I really don’t get this political debate. I thought I did, but I guess I don’t. Either you are a realist or you aren’t, you can’t have it both ways. If you claim that there is anything that correlates with Being then you are a correlationist and an anti-realist. Of course, I disagree with certain people being implicated in Meillassoux’ formulation of correlationism because I disagree with his binary of Being/Non-Being, meaning I think “process” philosophers (Schelling and Schopenhauer for example) allow us to break with correlationism as well as the metaphysics of presence. This means that when Schelling says Freedom/Spirit or when Schopenhauer says Will, they are not correlationists because those are simply other names for Being (or rather, Becoming). They exist whether or not there are humans or thinking because their systems allow for unconscious entities (which is why so many Schellingians became scientists and why he was himself concerned with the natural sciences).
This is not the case for the political however. “Politics” is not another name for Being; politics are dependent on human beings.

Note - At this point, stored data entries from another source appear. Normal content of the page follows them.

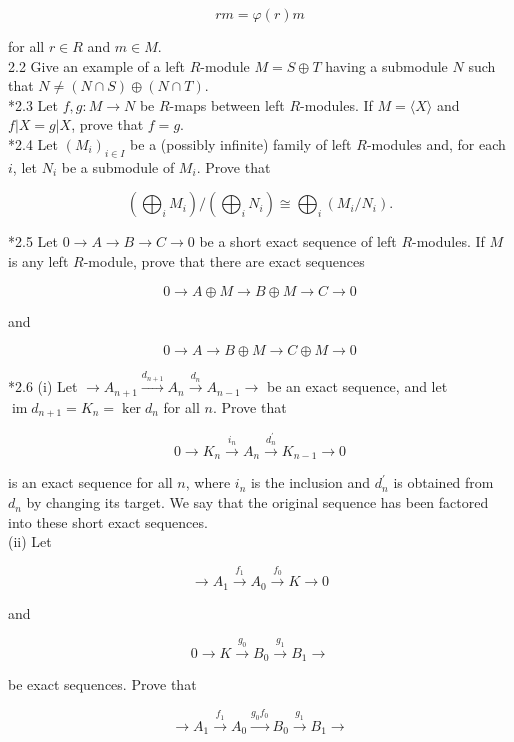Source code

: \documentclass[10pt, letterpaper]{article}
\begin{document}
$$
r m=\varphi(r) m
$$

for all $r \in R$ and $m \in M$.\\
2.2 Give an example of a left $R$-module $M=S \oplus T$ having a submodule $N$ such that $N \neq(N \cap S) \oplus(N \cap T)$.\\
*2.3 Let $f, g: M \rightarrow N$ be $R$-maps between left $R$-modules. If $M=\langle X\rangle$ and $f|X=g| X$, prove that $f=g$.\\
*2.4 Let $\left(M_{i}\right)_{i \in I}$ be a (possibly infinite) family of left $R$-modules and, for each $i$, let $N_{i}$ be a submodule of $M_{i}$. Prove that

$$
\left(\bigoplus_{i} M_{i}\right) /\left(\bigoplus_{i} N_{i}\right) \cong \bigoplus_{i}\left(M_{i} / N_{i}\right) .
$$

*2.5 Let $0 \rightarrow A \rightarrow B \rightarrow C \rightarrow 0$ be a short exact sequence of left $R$-modules. If $M$ is any left $R$-module, prove that there are exact sequences

$$
0 \rightarrow A \oplus M \rightarrow B \oplus M \rightarrow C \rightarrow 0
$$

and

$$
0 \rightarrow A \rightarrow B \oplus M \rightarrow C \oplus M \rightarrow 0
$$

*2.6 (i) Let $\rightarrow A_{n+1} \xrightarrow{d_{n+1}} A_{n} \xrightarrow{d_{n}} A_{n-1} \rightarrow$ be an exact sequence, and let $\operatorname{im} d_{n+1}=K_{n}=\operatorname{ker} d_{n}$ for all $n$. Prove that

$$
0 \rightarrow K_{n} \xrightarrow{i_{n}} A_{n} \xrightarrow{d_{n}^{\prime}} K_{n-1} \rightarrow 0
$$

is an exact sequence for all $n$, where $i_{n}$ is the inclusion and $d_{n}^{\prime}$ is obtained from $d_{n}$ by changing its target. We say that the original sequence has been factored into these short exact sequences.\\
(ii) Let

$$
\rightarrow A_{1} \xrightarrow{f_{1}} A_{0} \xrightarrow{f_{0}} K \rightarrow 0
$$

and

$$
0 \rightarrow K \xrightarrow{g_{0}} B_{0} \xrightarrow{g_{1}} B_{1} \rightarrow
$$

be exact sequences. Prove that

$$
\rightarrow A_{1} \xrightarrow{f_{1}} A_{0} \xrightarrow{g_{0} f_{0}} B_{0} \xrightarrow{g_{1}} B_{1} \rightarrow
$$
\end{document}
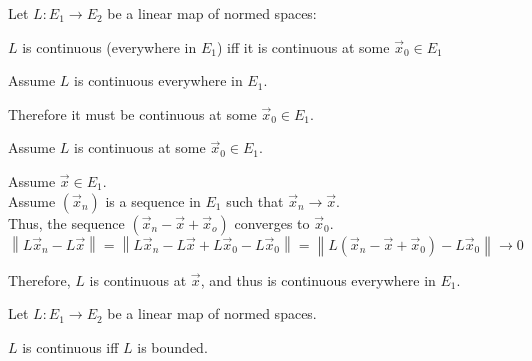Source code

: \documentclass[letterpaper,12pt,fleqn]{article}
\newcommand{\vx}{\vec{x}}
\newcommand{\norm}[1]{\left\|#1\right\|}
\begin{document}
\begin{theorem}
  Let $L:E_1\to E_2$ be a linear map of normed spaces:

  \qquad$L$ is continuous (everywhere in $E_1$) iff it is continuous at some
  $\vx_0\in E_1$
\end{theorem}

\begin{theproof}
  \listbreak
  \begin{description}
  \item Assume $L$ is continuous everywhere in $E_1$.

    Therefore it must be continuous at some $\vx_0\in E_1$.

  \item Assume $L$ is continuous at some $\vx_0\in E_1$.

    Assume $\vx\in E_1$. \\
    Assume $(\vx_n)$ is a sequence in $E_1$ such that $\vx_n\to\vx$. \\
    Thus, the sequence $(\vx_n-\vx+\vx_o)$ converges to $\vx_0$. \\
    $\norm{L\vx_n-L\vx}=\norm{L\vx_n-L\vx+L\vx_0-L\vx_0}=
    \norm{L(\vx_n-\vx+\vx_0)-L\vx_0}\to0$

    Therefore, $L$ is continuous at $\vx$, and thus is continuous everywhere
    in $E_1$.
  \end{description}
\end{theproof}

\newpage

\begin{theorem}
  Let $L:E_1\to E_2$ be a linear map of normed spaces.

  \qquad$L$ is continuous iff $L$ is bounded.
\end{theorem}
\end{document}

Certainly without humans there would be complex relations among entities, certain organisms would form politic-like organizations. We could say then that politics “image” other systems of relations, in the same way that Schelling speaks of “imaging freedom.” What he means is not that one is real and the other a copy, but that one is conscious and the other not, meaning one is reflexive. Politics are relations become conscious. Human beings, unlike ants or bees or wolves, are able to consider and change their grounding systems, able to weigh and decide the differences between varying systems and enact these decisions.
Nick has asked the questions: “(1) Are two galaxies colliding in the vast emptiness of space, political? (2) If yes, how?”
I think the answer is obviously no. Galaxies are unable to reflect on their relations, actions, etc, and are therefore not political. My decisions regarding my own systems of relations are political however insofar as they are conscious decisions. Certainly there is nothing inherently political about the fact that my body requires sleep (all animals do), but where I choose to sleep could be a political decision, as could a number of other factors involving this simple process. In this same way, a tree is not inherently political until I make it so.
We could perhaps question whether or not this means that speculation is in itself a political activity. This seems to be the main argument thrusts upon those of us who deny the ontological is political. Again, I follow the thinkers of the unconscious here and maintain that an unbiased view of things is possible. It follows that this view is not only not correlationist, but is devoid of politics until I inject them into it or thrust them upon it.